Deux heures dans la grotte Chauvet – Partie 1 à 3

Le rideau s’est ouvert il y a 10 ans sur ce site exceptionnel. Un patrimoine mondial avec les plus belles et les plus anciennes représentations picturales connues à ce jour. Sur les traces des inventeurs et des scientifiques qui l’étudient, nous allons vivre deux heures dans ce palais naturel. 

Partie 1 : La préparation 

Mi-janvier, Erwin m’appelle : « Philippe nous avons fait une demande auprès de Dominique Baffier, la conservatrice en chef de la  grotte Chauvet, pour visiter cette grotte exceptionnelle et il reste une place.

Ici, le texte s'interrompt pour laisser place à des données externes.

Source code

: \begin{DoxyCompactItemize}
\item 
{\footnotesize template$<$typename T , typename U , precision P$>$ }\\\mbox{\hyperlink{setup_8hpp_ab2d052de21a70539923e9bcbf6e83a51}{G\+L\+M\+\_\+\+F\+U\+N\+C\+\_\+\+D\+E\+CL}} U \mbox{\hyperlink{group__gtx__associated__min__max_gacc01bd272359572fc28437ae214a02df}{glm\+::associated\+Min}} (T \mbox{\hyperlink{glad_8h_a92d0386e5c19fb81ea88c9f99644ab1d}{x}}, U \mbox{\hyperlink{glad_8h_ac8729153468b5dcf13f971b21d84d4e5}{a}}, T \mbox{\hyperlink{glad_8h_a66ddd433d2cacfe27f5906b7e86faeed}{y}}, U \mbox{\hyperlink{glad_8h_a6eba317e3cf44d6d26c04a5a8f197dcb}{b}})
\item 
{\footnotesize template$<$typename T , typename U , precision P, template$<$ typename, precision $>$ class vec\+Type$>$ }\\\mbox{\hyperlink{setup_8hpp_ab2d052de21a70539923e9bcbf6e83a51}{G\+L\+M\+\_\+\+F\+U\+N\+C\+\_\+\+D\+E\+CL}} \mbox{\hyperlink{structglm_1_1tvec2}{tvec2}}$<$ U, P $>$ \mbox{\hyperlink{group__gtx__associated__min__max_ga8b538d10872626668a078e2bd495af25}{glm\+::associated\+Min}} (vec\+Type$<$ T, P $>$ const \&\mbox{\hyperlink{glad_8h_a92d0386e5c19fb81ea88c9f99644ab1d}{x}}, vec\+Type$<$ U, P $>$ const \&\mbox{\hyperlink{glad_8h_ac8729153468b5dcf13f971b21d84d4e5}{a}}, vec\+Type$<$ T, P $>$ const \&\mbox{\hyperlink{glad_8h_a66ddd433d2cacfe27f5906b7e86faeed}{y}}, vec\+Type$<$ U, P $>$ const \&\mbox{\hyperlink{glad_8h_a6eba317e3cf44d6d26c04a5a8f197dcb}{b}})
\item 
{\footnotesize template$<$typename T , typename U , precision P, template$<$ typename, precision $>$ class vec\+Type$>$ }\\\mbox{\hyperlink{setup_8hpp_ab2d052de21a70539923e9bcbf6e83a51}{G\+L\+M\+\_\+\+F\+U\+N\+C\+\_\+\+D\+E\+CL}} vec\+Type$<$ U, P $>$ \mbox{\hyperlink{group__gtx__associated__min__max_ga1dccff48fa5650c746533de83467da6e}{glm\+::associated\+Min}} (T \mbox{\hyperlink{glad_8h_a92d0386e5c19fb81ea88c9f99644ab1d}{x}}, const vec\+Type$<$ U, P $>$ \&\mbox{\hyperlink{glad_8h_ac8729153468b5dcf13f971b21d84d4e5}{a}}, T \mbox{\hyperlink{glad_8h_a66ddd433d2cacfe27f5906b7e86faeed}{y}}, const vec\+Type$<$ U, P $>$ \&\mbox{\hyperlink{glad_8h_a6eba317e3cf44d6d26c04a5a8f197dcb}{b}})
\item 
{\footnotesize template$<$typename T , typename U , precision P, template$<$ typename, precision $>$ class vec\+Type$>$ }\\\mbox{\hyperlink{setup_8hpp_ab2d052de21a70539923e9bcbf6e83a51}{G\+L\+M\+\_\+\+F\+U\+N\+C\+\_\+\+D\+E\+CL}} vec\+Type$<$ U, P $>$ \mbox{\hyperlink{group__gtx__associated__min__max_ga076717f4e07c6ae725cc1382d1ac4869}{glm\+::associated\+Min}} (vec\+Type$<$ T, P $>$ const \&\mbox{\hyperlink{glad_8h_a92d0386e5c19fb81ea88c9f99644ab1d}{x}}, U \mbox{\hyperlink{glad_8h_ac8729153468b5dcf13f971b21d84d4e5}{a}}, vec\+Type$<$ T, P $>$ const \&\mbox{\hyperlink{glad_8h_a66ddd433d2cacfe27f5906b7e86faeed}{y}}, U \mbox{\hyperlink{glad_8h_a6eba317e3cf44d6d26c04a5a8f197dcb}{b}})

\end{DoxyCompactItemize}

Nous avons pensé Colette et moi-même que, si cette demande était acceptée, tu pourrais être le cinquième ? Il y a déjà Micky, Josette, Michel et Yvonne, il en faut un autre et en tant que Président du Césame, tu peux être ce cinquième. »
Nous essayons de faire rapidement le tour de la question pour voir si cela pourrait être quelqu’un d’autre, mais ils y avaient déjà bien réfléchi, je serai le cinquième. 

Depuis déjà un mois, je m’étais attelé à la rénovation de notre montage sur l’art pariétal ardéchois et j’apprends aujourd’hui que je vais visiter la Grotte Chauvet… La grotte avec les plus anciennes peintures connues à ce jour, dans un état de conservation remarquable et dans une cavité elle-même remarquable de part ses volumes et ses concrétions. Je me demande pourquoi moi. Pourquoi aurai-je droit à ce privilège ? Puis je me raisonne. D’autres personnes ont déjà visité cette grotte, dont la plupart sans connaissance particulière du milieu souterrain et de la préhistoire ardéchoise. Alors, si j’y suis invité, il n’y a pas à se justifier. J’irai donc la visiter cette grotte et j’en profiterai pour ramener de cette exploration le maximum de renseignements pour tous les autres. Tous ceux qui n’auront jamais l’occasion de pénétrer dans ce sanctuaire préhistorique. 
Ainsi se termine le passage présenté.